*** Data shown ***
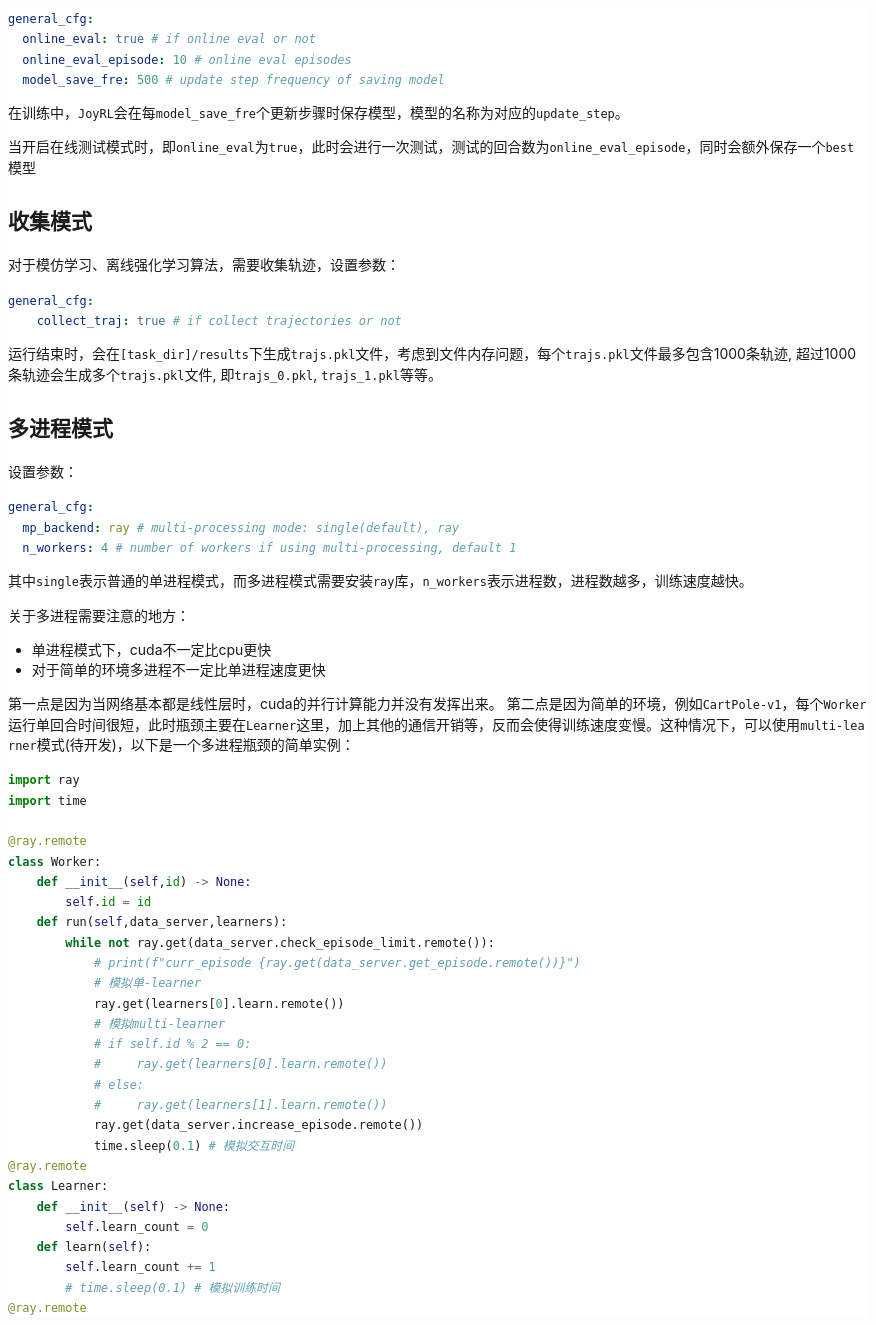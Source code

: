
 ```yaml
general_cfg:
  online_eval: true # if online eval or not
  online_eval_episode: 10 # online eval episodes
  model_save_fre: 500 # update step frequency of saving model
```
在训练中，`JoyRL`会在每`model_save_fre`个更新步骤时保存模型，模型的名称为对应的`update_step`。

当开启在线测试模式时，即`online_eval`为`true`，此时会进行一次测试，测试的回合数为`online_eval_episode`，同时会额外保存一个`best`模型

## 收集模式

对于模仿学习、离线强化学习算法，需要收集轨迹，设置参数：

```yaml
general_cfg:
    collect_traj: true # if collect trajectories or not
```
运行结束时，会在`[task_dir]/results`下生成`trajs.pkl`文件，考虑到文件内存问题，每个`trajs.pkl`文件最多包含1000条轨迹, 超过1000条轨迹会生成多个`trajs.pkl`文件, 即`trajs_0.pkl`, `trajs_1.pkl`等等。

## 多进程模式

设置参数：

```yaml
general_cfg:
  mp_backend: ray # multi-processing mode: single(default), ray
  n_workers: 4 # number of workers if using multi-processing, default 1
```
其中`single`表示普通的单进程模式，而多进程模式需要安装`ray`库，`n_workers`表示进程数，进程数越多，训练速度越快。

关于多进程需要注意的地方：

* 单进程模式下，cuda不一定比cpu更快
* 对于简单的环境多进程不一定比单进程速度更快

第一点是因为当网络基本都是线性层时，cuda的并行计算能力并没有发挥出来。 第二点是因为简单的环境，例如`CartPole-v1`，每个`Worker`运行单回合时间很短，此时瓶颈主要在`Learner`这里，加上其他的通信开销等，反而会使得训练速度变慢。这种情况下，可以使用`multi-learner`模式(待开发)，以下是一个多进程瓶颈的简单实例：

```python
import ray
import time

@ray.remote
class Worker:
    def __init__(self,id) -> None:
        self.id = id
    def run(self,data_server,learners):
        while not ray.get(data_server.check_episode_limit.remote()):
            # print(f"curr_episode {ray.get(data_server.get_episode.remote())}")
            # 模拟单-learner
            ray.get(learners[0].learn.remote())
            # 模拟multi-learner
            # if self.id % 2 == 0:
            #     ray.get(learners[0].learn.remote())
            # else:
            #     ray.get(learners[1].learn.remote())
            ray.get(data_server.increase_episode.remote())
            time.sleep(0.1) # 模拟交互时间
@ray.remote
class Learner:
    def __init__(self) -> None:
        self.learn_count = 0
    def learn(self):
        self.learn_count += 1
        # time.sleep(0.1) # 模拟训练时间
@ray.remote            
```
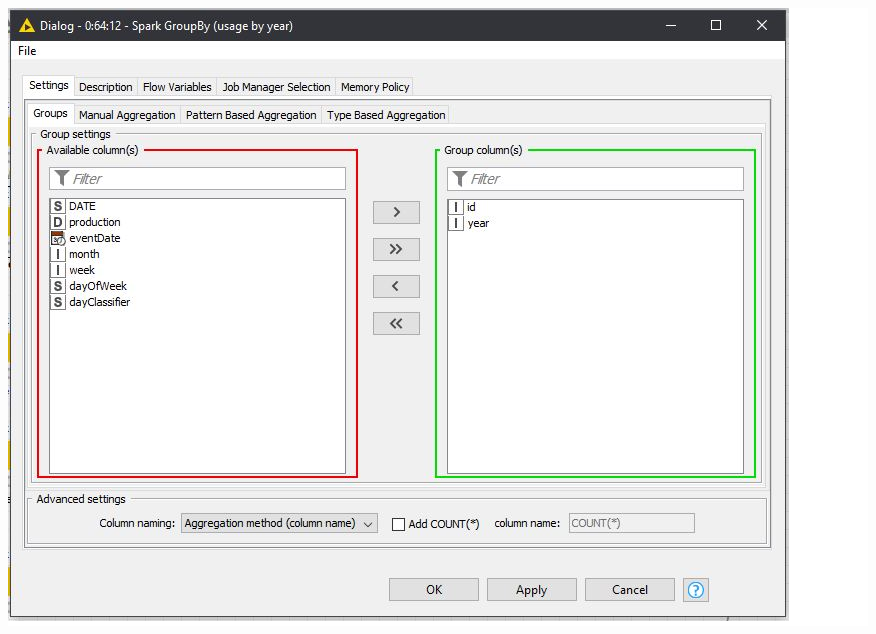 ![enter image description here](https://github.com/Armunz/big-data/blob/master/eas/Electric%20Production/dokum/usage%20by%20year%20config.JPG?raw=true)
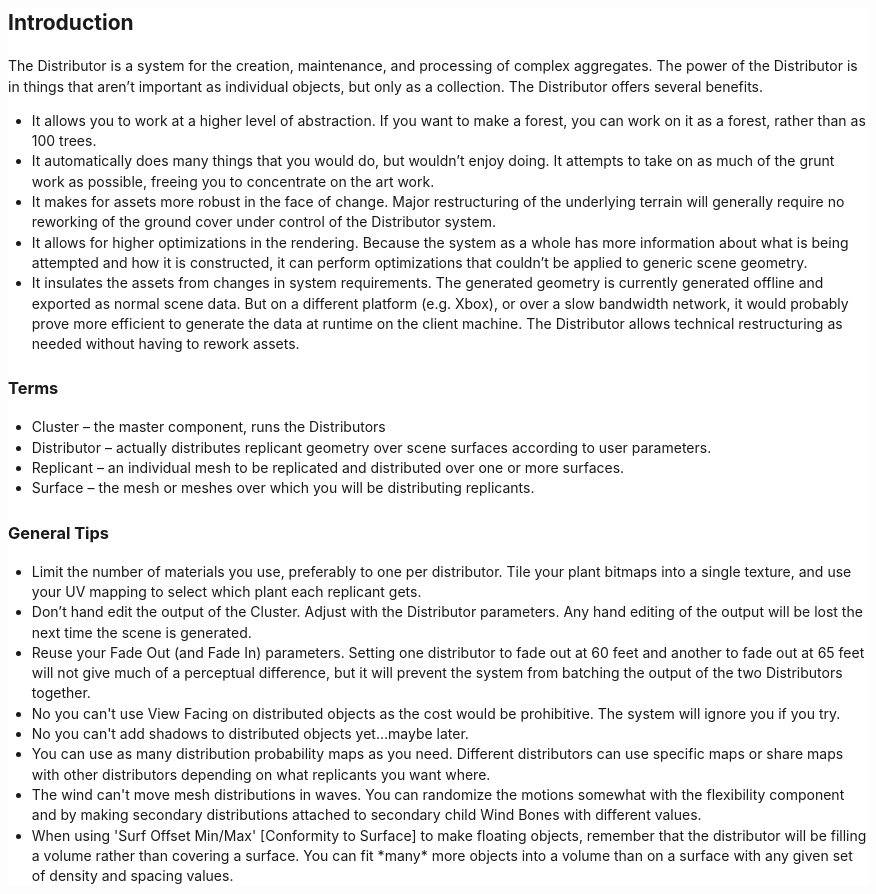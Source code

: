 ## Introduction

The Distributor is a system for the creation, maintenance, and processing of
complex aggregates. The power of the Distributor is in things that aren’t
important as individual objects, but only as a collection. The Distributor
offers several benefits.

* It allows you to work at a higher level of abstraction. If you want to make a
  forest, you can work on it as a forest, rather than as 100 trees.
* It automatically does many things that you would do, but wouldn’t enjoy doing.
  It attempts to take on as much of the grunt work as possible, freeing you to
  concentrate on the art work.
* It makes for assets more robust in the face of change. Major restructuring of
  the underlying terrain will generally require no reworking of the ground cover
  under control of the Distributor system.
* It allows for higher optimizations in the rendering. Because the system as a
  whole has more information about what is being attempted and how it is
  constructed, it can perform optimizations that couldn’t be applied to generic
  scene geometry.
* It insulates the assets from changes in system requirements. The generated
  geometry is currently generated offline and exported as normal scene data. But
  on a different platform (e.g. Xbox), or over a slow bandwidth network, it
  would probably prove more efficient to generate the data at runtime on the
  client machine. The Distributor allows technical restructuring as needed
  without having to rework assets.

### Terms

* Cluster – the master component, runs the Distributors
* Distributor – actually distributes replicant geometry over scene surfaces
  according to user parameters.
* Replicant – an individual mesh to be replicated and distributed over one or
  more surfaces.
* Surface – the mesh or meshes over which you will be distributing replicants.

### General Tips

* Limit the number of materials you use, preferably to one per distributor. Tile
  your plant bitmaps into a single texture, and use your UV mapping to select
  which plant each replicant gets.
* Don’t hand edit the output of the Cluster. Adjust with the Distributor
  parameters. Any hand editing of the output will be lost the next time the
  scene is generated.
* Reuse your Fade Out (and Fade In) parameters. Setting one distributor to fade
  out at 60 feet and another to fade out at 65 feet will not give much of a
  perceptual difference, but it will prevent the system from batching the output
  of the two Distributors together.
* No you can't use View Facing on distributed objects as the cost would be
  prohibitive. The system will ignore you if you try.
* No you can't add shadows to distributed objects yet…maybe later.
* You can use as many distribution probability maps as you need. Different
  distributors can use specific maps or share maps with other distributors
  depending on what replicants you want where.
* The wind can't move mesh distributions in waves. You can randomize the motions
  somewhat with the flexibility component and by making secondary distributions
  attached to secondary child Wind Bones with different values.
* When using 'Surf Offset Min/Max' \[Conformity to Surface\] to make floating
  objects, remember that the distributor will be filling a volume rather than
  covering a surface. You can fit \*many\* more objects into a volume than on a
  surface with any given set of density and spacing values.
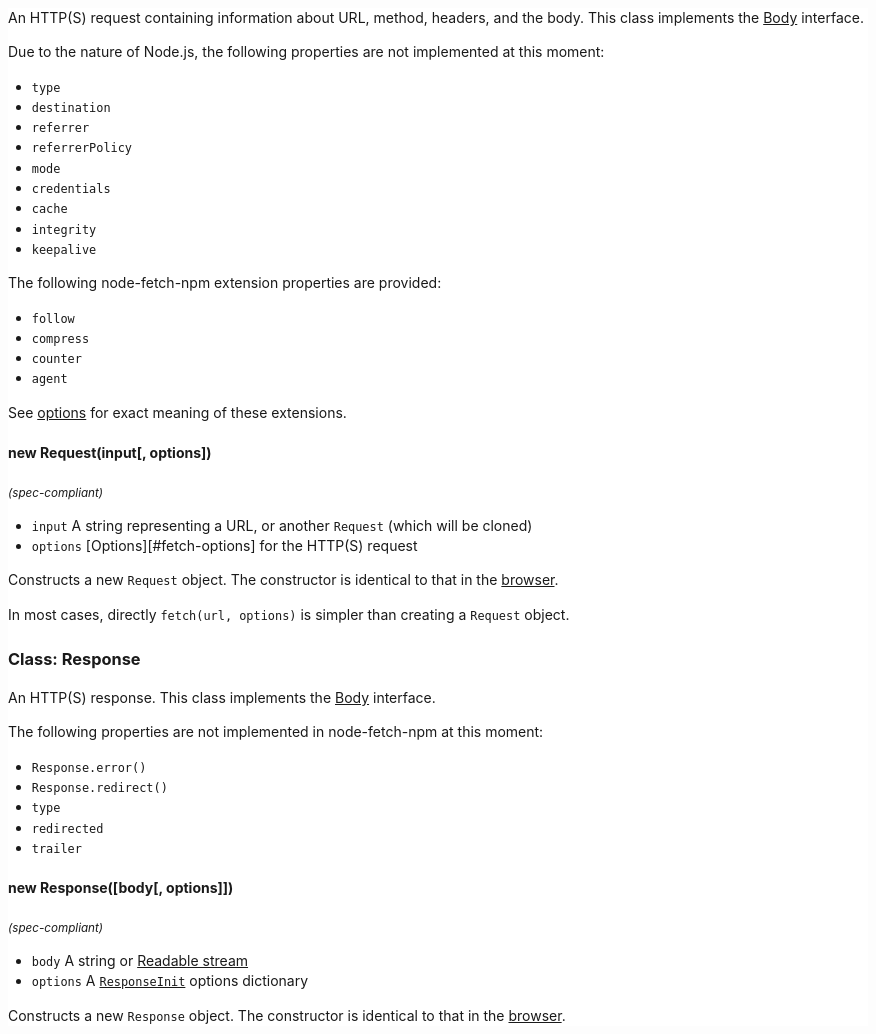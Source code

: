 An HTTP(S) request containing information about URL, method, headers, and the body. This class implements the [Body](#iface-body) interface.

Due to the nature of Node.js, the following properties are not implemented at this moment:

- `type`
- `destination`
- `referrer`
- `referrerPolicy`
- `mode`
- `credentials`
- `cache`
- `integrity`
- `keepalive`

The following node-fetch-npm extension properties are provided:

- `follow`
- `compress`
- `counter`
- `agent`

See [options](#fetch-options) for exact meaning of these extensions.

#### new Request(input[, options])

<small>*(spec-compliant)*</small>

- `input` A string representing a URL, or another `Request` (which will be cloned)
- `options` [Options][#fetch-options] for the HTTP(S) request

Constructs a new `Request` object. The constructor is identical to that in the [browser](https://developer.mozilla.org/en-US/docs/Web/API/Request/Request).

In most cases, directly `fetch(url, options)` is simpler than creating a `Request` object.

<a id="class-response"></a>
### Class: Response

An HTTP(S) response. This class implements the [Body](#iface-body) interface.

The following properties are not implemented in node-fetch-npm at this moment:

- `Response.error()`
- `Response.redirect()`
- `type`
- `redirected`
- `trailer`

#### new Response([body[, options]])

<small>*(spec-compliant)*</small>

- `body` A string or [Readable stream][node-readable]
- `options` A [`ResponseInit`][response-init] options dictionary

Constructs a new `Response` object. The constructor is identical to that in the [browser](https://developer.mozilla.org/en-US/docs/Web/API/Response/Response).


[npm-image]: https://img.shields.io/npm/v/node-fetch-npm.svg?style=flat-square
[npm-url]: https://www.npmjs.com/package/node-fetch-npm
[travis-image]: https://img.shields.io/travis/npm/node-fetch-npm.svg?style=flat-square
[travis-url]: https://travis-ci.org/npm/node-fetch-npm
[codecov-image]: https://img.shields.io/codecov/c/github/npm/node-fetch-npm.svg?style=flat-square
[codecov-url]: https://codecov.io/gh/npm/node-fetch-npm
[ERROR-HANDLING.md]: https://github.com/npm/node-fetch-npm/blob/master/ERROR-HANDLING.md
[whatwg-fetch]: https://fetch.spec.whatwg.org/
[response-init]: https://fetch.spec.whatwg.org/#responseinit
[node-readable]: https://nodejs.org/api/stream.html#stream_readable_streams
[mdn-headers]: https://developer.mozilla.org/en-US/docs/Web/API/Headers
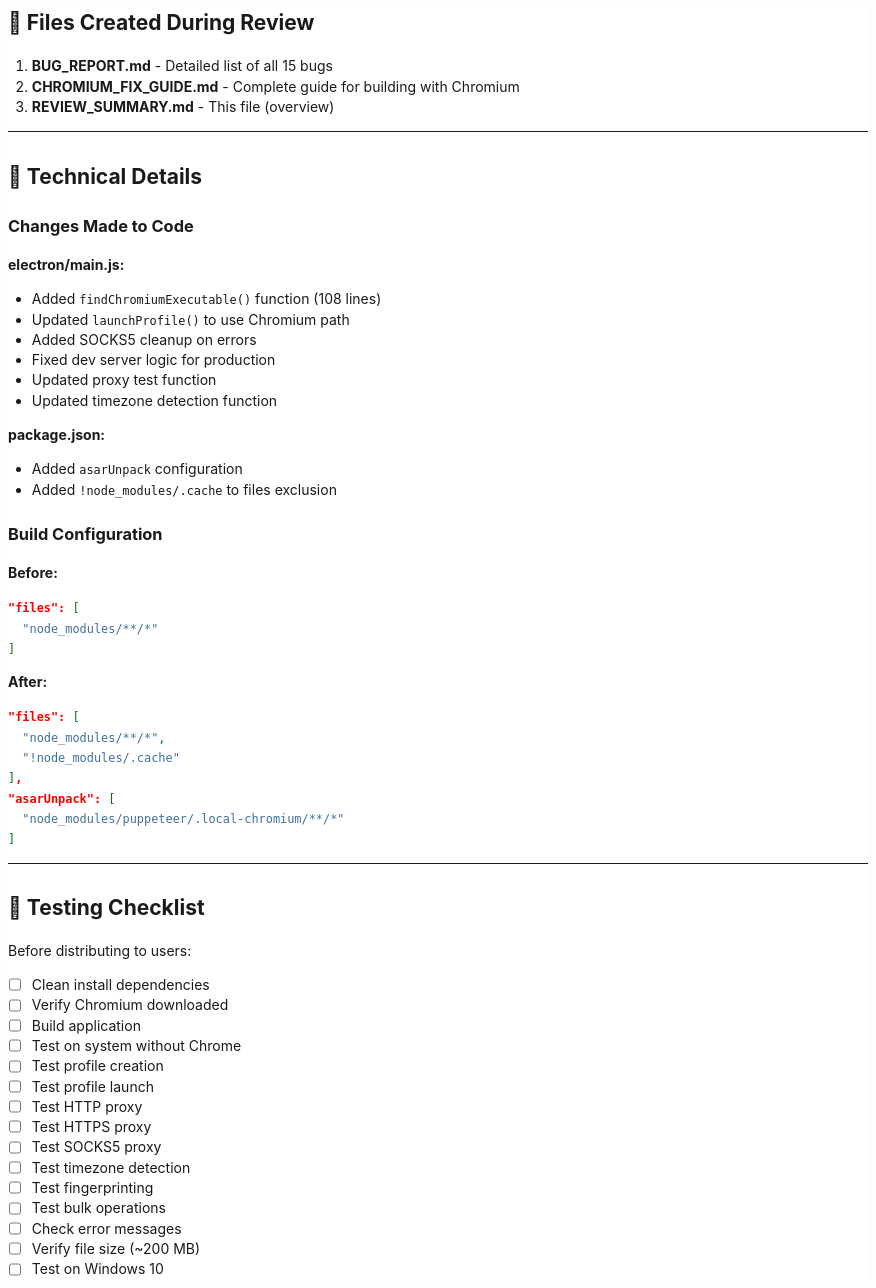 
## 📁 Files Created During Review

1. **BUG_REPORT.md** - Detailed list of all 15 bugs
2. **CHROMIUM_FIX_GUIDE.md** - Complete guide for building with Chromium
3. **REVIEW_SUMMARY.md** - This file (overview)

---

## 🔧 Technical Details

### Changes Made to Code

**electron/main.js:**
- Added `findChromiumExecutable()` function (108 lines)
- Updated `launchProfile()` to use Chromium path
- Added SOCKS5 cleanup on errors
- Fixed dev server logic for production
- Updated proxy test function
- Updated timezone detection function

**package.json:**
- Added `asarUnpack` configuration
- Added `!node_modules/.cache` to files exclusion

### Build Configuration

**Before:**
```json
"files": [
  "node_modules/**/*"
]
```

**After:**
```json
"files": [
  "node_modules/**/*",
  "!node_modules/.cache"
],
"asarUnpack": [
  "node_modules/puppeteer/.local-chromium/**/*"
]
```

---

## 🧪 Testing Checklist

Before distributing to users:

- [ ] Clean install dependencies
- [ ] Verify Chromium downloaded
- [ ] Build application
- [ ] Test on system without Chrome
- [ ] Test profile creation
- [ ] Test profile launch
- [ ] Test HTTP proxy
- [ ] Test HTTPS proxy
- [ ] Test SOCKS5 proxy
- [ ] Test timezone detection
- [ ] Test fingerprinting
- [ ] Test bulk operations
- [ ] Check error messages
- [ ] Verify file size (~200 MB)
- [ ] Test on Windows 10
*** End of Data shown ***
To do:
Copy here each line of the preceding records with "body" in it.

Output of the exercise:
: An HTTP(S) request containing information about URL, method, headers, and the body. This class implements the [Body](#iface-body) interface.
An HTTP(S) response. This class implements the [Body](#iface-body) interface.
#### new Response([body[, options]])
- `body` A string or [Readable stream][node-readable]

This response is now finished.